(Records for this exercise Opens)
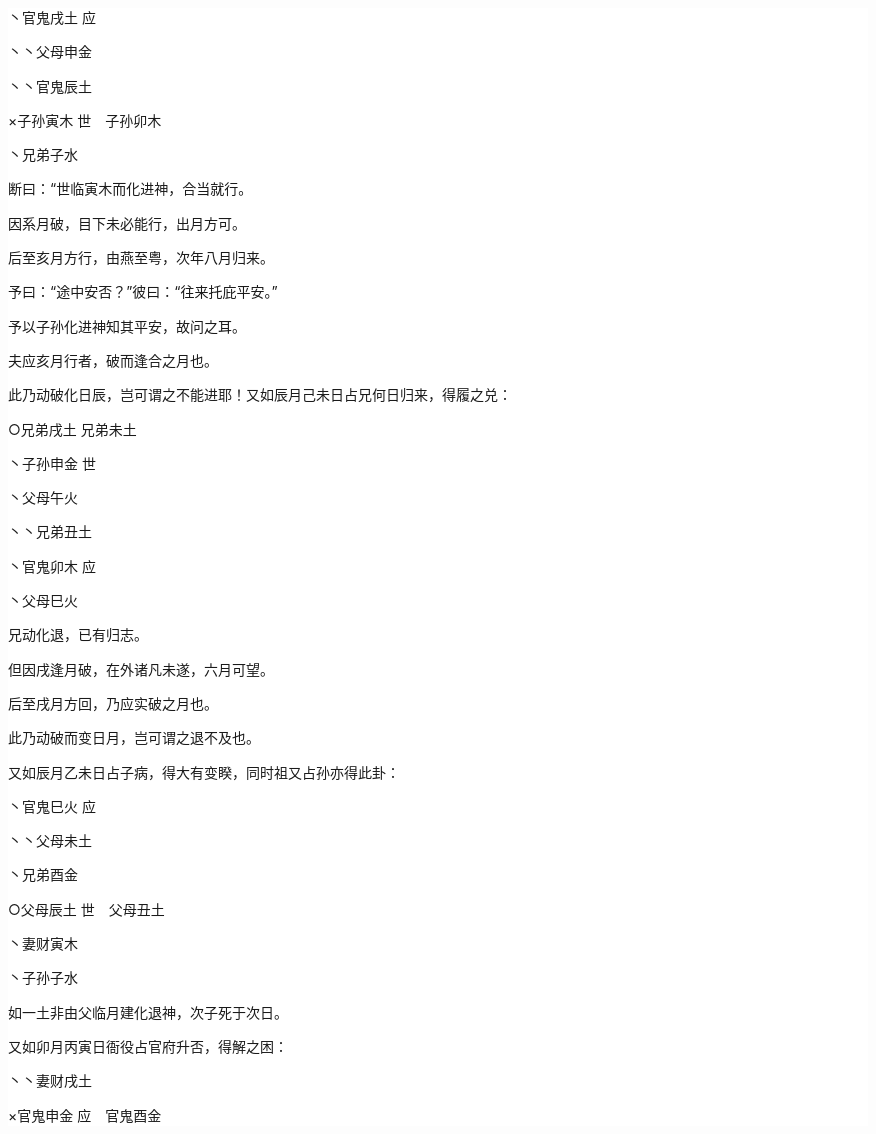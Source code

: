 丶官鬼戌土 应

丶丶父母申金

丶丶官鬼辰土

×子孙寅木 世　子孙卯木

丶兄弟子水

断曰：“世临寅木而化进神，合当就行。

因系月破，目下未必能行，出月方可。

后至亥月方行，由燕至粤，次年八月归来。

予曰：“途中安否？”彼曰：“往来托庇平安。”

予以子孙化进神知其平安，故问之耳。

夫应亥月行者，破而逢合之月也。

此乃动破化日辰，岂可谓之不能进耶！又如辰月己未日占兄何日归来，得履之兑：

○兄弟戌土 兄弟未土

丶子孙申金 世

丶父母午火

丶丶兄弟丑土

丶官鬼卯木 应

丶父母巳火

兄动化退，已有归志。

但因戌逢月破，在外诸凡未遂，六月可望。

后至戌月方回，乃应实破之月也。

此乃动破而变日月，岂可谓之退不及也。

又如辰月乙未日占子病，得大有变睽，同时祖又占孙亦得此卦：

丶官鬼巳火 应

丶丶父母未土

丶兄弟酉金

○父母辰土 世　父母丑土

丶妻财寅木

丶子孙子水

如一土非由父临月建化退神，次子死于次日。

又如卯月丙寅日衙役占官府升否，得解之困：

丶丶妻财戌土

×官鬼申金 应　官鬼酉金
(Records for this exercise Closes)
#### Goal of the exercise:
Copy the entries exactly. No pictures.

#### Solution for this task:
Source code

: 丶官鬼戌土 应

丶丶父母申金

丶丶官鬼辰土

×子孙寅木 世　子孙卯木

丶兄弟子水

断曰：“世临寅木而化进神，合当就行。

因系月破，目下未必能行，出月方可。

后至亥月方行，由燕至粤，次年八月归来。

予曰：“途中安否？”彼曰：“往来托庇平安。”

予以子孙化进神知其平安，故问之耳。

夫应亥月行者，破而逢合之月也。

此乃动破化日辰，岂可谓之不能进耶！又如辰月己未日占兄何日归来，得履之兑：

○兄弟戌土 兄弟未土

丶子孙申金 世

丶父母午火

丶丶兄弟丑土

丶官鬼卯木 应

丶父母巳火

兄动化退，已有归志。

但因戌逢月破，在外诸凡未遂，六月可望。

后至戌月方回，乃应实破之月也。

此乃动破而变日月，岂可谓之退不及也。

又如辰月乙未日占子病，得大有变睽，同时祖又占孙亦得此卦：

丶官鬼巳火 应

丶丶父母未土

丶兄弟酉金

○父母辰土 世　父母丑土

丶妻财寅木

丶子孙子水

如一土非由父临月建化退神，次子死于次日。

又如卯月丙寅日衙役占官府升否，得解之困：

丶丶妻财戌土

×官鬼申金 应　官鬼酉金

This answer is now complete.